Prime Minister and CofE promote fake ‘war on Easter’
Posted: Tue, 04 Apr 2017 09:53 by Terry Sanderson
After several media outlets falsely claimed that the National Trust and Cadbury were 'airbrushing' Easter out of their Easter egg hunt, Terry Sanderson argues that the Prime Minister's involvement in this trumped-up propaganda exercise was the real disgrace.
Theresa May took time out from negotiating the future of our nation to become embroiled in a trumped-up publicity stunt contrived by the Church of England.

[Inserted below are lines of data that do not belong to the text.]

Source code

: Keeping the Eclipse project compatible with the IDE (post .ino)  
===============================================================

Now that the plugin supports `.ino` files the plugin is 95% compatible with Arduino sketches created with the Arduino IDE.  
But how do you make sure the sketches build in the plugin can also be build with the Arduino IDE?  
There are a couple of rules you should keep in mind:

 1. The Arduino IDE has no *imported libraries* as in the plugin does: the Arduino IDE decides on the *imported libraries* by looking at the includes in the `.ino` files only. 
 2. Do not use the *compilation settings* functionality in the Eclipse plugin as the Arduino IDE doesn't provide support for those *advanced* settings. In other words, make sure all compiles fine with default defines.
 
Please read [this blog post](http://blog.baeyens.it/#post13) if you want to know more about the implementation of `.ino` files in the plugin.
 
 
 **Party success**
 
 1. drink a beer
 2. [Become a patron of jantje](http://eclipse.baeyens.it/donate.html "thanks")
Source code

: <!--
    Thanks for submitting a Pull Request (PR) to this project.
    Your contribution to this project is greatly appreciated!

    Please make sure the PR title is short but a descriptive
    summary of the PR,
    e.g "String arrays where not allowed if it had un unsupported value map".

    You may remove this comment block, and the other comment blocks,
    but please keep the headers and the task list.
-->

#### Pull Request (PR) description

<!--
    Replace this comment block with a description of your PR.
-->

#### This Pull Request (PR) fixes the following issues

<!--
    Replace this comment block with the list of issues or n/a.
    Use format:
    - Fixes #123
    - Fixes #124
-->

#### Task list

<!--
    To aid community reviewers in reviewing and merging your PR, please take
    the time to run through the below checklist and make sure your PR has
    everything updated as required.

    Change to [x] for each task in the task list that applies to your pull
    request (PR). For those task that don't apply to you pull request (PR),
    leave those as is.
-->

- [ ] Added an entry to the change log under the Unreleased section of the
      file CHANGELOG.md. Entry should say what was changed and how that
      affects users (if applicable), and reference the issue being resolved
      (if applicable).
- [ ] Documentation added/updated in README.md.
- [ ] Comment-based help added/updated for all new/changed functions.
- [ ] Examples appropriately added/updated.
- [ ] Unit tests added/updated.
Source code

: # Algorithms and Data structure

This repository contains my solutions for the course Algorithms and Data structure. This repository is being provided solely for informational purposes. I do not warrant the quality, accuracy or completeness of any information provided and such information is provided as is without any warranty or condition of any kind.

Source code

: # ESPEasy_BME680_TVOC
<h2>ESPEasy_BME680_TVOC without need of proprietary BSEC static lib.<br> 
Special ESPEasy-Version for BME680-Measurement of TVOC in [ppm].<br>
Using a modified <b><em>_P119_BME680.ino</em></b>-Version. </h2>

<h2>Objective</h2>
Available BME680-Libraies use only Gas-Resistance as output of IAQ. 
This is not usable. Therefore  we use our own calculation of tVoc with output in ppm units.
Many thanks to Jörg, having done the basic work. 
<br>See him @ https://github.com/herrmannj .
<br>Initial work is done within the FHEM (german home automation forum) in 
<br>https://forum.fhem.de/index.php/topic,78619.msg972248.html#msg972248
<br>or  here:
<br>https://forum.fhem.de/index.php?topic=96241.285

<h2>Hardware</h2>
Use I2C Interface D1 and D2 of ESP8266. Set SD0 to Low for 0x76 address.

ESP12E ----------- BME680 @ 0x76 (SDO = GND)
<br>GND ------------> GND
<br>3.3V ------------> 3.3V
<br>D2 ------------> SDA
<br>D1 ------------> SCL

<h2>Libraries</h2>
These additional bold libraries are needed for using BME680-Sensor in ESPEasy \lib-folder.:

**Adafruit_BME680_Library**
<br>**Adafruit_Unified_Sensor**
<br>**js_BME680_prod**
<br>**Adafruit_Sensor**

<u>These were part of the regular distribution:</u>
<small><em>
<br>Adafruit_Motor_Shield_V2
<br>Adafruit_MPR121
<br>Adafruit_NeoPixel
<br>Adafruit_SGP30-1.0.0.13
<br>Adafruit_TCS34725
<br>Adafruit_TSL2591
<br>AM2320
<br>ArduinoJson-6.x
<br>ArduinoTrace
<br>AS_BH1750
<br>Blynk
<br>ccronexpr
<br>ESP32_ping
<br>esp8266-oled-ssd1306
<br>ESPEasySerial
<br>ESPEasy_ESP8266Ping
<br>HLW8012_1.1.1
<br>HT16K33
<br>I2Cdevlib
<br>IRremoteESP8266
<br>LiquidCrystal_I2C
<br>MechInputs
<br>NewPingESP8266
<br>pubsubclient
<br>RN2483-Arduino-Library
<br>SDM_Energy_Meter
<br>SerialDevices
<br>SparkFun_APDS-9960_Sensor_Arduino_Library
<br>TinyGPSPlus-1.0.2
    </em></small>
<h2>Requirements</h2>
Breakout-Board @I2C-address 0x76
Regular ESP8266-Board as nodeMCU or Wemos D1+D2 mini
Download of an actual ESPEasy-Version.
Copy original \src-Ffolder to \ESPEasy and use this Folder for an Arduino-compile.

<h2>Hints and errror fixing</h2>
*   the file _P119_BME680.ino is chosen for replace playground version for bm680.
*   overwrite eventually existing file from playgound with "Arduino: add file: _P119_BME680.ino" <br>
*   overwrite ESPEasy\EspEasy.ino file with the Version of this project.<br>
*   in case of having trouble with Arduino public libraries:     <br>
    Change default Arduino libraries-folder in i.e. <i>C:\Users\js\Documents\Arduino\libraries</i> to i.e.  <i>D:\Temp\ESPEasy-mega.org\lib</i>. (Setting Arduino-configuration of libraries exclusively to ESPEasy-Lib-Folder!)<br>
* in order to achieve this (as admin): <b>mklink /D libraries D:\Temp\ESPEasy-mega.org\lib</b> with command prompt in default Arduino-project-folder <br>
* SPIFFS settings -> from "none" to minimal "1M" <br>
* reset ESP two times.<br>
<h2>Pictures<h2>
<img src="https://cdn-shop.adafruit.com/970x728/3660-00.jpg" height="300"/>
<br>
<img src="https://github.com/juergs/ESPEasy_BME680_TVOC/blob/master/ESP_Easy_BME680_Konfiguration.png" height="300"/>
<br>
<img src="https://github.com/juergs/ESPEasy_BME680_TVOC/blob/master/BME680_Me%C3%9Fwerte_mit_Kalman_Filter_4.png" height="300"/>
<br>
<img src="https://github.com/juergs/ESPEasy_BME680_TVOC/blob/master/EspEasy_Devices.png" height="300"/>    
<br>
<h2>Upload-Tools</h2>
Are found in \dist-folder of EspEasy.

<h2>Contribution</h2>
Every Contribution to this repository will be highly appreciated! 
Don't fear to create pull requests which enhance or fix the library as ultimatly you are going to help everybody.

The Church threw a hissy fit, claiming that Cadbury had failed to include the word Easter in the promotional material for the egg hunts it organises at National Trust properties. In fact, the website address itself even contains the word Easter, and both the National Trust and Cadbury websites mention Easter numerous times. It is quite clear that, like previous similar episodes (the Lord's Prayer advert in cinemas for instance), this stunt has been carefully planned by the CofE to get itself on the front pages of the papers.
Leaving aside the manipulative elements, and ignoring the fact that the media was such a willing accomplice, we were also given the Prime Minister's two pennies worth.
"I'm not just a vicar's daughter, I'm a member of the National Trust as well," she told ITV during a visit to Amman, Jordan. "I think the stance they have taken is absolutely ridiculous. I don't know what they are thinking about frankly." The CofE's propaganda machine must have thought all its birthdays had come at once.
With the country standing on a cliff edge with no guarantees about its future, I would have thought that Mrs May would have more important things to concern herself with. Getting embroiled in what is so clearly a publicity stunt does her no favours.
The CofE has recently employed in its press departments two of the leading newspaper religious affairs correspondents to add to its already burgeoning PR department. They know how to angle stories for maximum effect, they know how to create a controversy out of nothing.
Perhaps in employing them, the CofE has made one its best investments ever. But underneath the hype we have a non-story – fake news, indeed.